Problem to solve. The lines to copy are those holding the string "ResidualCore" in the entries below.

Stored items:
»»

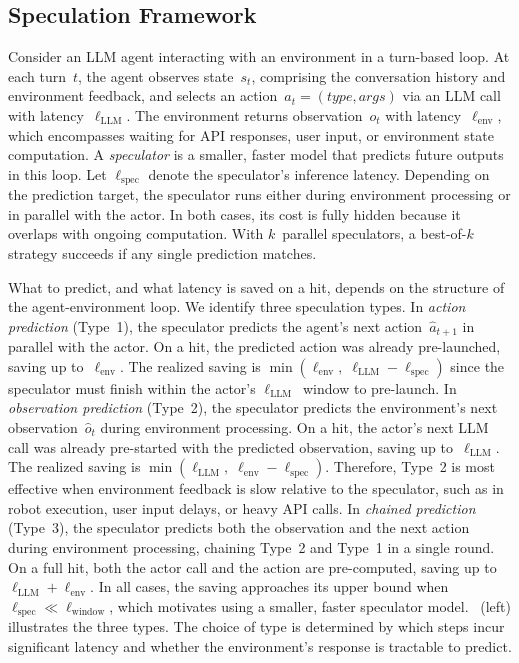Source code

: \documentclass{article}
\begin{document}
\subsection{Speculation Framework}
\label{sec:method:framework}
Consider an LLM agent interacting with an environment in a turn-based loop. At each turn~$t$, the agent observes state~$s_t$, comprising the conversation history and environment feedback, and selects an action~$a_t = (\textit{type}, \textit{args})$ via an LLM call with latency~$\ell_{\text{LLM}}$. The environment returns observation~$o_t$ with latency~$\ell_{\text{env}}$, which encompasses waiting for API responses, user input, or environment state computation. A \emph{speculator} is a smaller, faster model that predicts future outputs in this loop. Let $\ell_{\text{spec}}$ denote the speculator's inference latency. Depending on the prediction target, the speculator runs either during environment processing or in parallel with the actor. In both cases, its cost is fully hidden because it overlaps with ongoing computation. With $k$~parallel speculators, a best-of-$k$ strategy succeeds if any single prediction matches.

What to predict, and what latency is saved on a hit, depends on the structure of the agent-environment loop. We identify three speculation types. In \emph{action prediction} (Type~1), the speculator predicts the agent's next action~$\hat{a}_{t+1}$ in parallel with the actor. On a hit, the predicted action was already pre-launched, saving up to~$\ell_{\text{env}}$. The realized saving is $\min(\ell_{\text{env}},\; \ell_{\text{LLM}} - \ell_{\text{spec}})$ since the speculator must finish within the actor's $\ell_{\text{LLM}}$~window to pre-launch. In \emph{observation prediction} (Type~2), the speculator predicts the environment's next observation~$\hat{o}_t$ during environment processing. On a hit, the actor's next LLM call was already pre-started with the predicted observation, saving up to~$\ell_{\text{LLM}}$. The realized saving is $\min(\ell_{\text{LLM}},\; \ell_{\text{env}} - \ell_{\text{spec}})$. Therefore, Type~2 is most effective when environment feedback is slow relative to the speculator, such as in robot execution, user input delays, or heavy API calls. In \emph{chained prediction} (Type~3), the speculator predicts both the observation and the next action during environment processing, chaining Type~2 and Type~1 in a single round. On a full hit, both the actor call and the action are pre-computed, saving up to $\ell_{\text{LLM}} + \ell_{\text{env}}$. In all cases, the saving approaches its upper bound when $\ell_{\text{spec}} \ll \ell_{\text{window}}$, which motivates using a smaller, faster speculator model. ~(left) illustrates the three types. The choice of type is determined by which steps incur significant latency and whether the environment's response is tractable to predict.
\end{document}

««
»»

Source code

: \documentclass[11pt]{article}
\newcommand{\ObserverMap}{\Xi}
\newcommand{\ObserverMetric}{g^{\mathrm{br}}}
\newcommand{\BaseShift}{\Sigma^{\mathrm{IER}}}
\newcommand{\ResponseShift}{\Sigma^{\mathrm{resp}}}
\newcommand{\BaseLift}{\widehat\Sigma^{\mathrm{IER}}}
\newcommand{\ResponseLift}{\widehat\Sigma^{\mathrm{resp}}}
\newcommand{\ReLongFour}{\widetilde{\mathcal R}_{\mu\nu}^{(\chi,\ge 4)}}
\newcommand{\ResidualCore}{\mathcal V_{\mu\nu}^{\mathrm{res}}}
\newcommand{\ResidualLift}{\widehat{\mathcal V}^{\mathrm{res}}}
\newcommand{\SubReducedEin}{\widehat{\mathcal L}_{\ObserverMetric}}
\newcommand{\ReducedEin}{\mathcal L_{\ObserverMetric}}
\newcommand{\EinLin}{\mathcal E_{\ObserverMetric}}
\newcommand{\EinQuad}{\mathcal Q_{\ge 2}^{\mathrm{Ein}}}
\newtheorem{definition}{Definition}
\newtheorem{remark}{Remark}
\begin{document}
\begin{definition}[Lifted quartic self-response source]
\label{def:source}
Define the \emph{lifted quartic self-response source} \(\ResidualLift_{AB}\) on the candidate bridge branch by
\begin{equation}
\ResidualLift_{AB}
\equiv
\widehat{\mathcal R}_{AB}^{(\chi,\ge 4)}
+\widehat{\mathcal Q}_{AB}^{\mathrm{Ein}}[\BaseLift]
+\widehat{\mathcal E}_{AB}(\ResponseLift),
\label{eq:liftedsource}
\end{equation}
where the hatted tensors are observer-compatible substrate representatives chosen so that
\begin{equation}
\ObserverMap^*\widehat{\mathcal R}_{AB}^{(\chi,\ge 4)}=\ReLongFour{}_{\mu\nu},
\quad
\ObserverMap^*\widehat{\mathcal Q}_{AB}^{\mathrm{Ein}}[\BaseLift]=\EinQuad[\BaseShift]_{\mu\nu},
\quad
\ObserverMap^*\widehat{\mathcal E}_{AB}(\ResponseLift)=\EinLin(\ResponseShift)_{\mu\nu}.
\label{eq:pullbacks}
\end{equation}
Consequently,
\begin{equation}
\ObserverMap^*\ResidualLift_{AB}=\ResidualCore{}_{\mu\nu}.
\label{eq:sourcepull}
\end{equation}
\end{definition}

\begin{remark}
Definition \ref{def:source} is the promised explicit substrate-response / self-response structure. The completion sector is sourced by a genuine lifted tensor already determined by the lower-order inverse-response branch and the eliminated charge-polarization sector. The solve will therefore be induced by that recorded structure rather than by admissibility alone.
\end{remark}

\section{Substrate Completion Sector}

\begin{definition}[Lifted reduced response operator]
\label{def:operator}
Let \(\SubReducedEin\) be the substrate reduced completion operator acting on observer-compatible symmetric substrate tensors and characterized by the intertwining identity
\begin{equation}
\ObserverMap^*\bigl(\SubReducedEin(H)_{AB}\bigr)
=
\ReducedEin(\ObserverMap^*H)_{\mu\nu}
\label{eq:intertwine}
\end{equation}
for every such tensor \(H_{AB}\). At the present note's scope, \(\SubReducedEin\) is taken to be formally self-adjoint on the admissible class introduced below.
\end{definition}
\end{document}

««

Finished task.
\newcommand{\ResidualCore}{\mathcal V_{\mu\nu}^{\mathrm{res}}}
\ObserverMap^*\ResidualLift_{AB}=\ResidualCore{}_{\mu\nu}.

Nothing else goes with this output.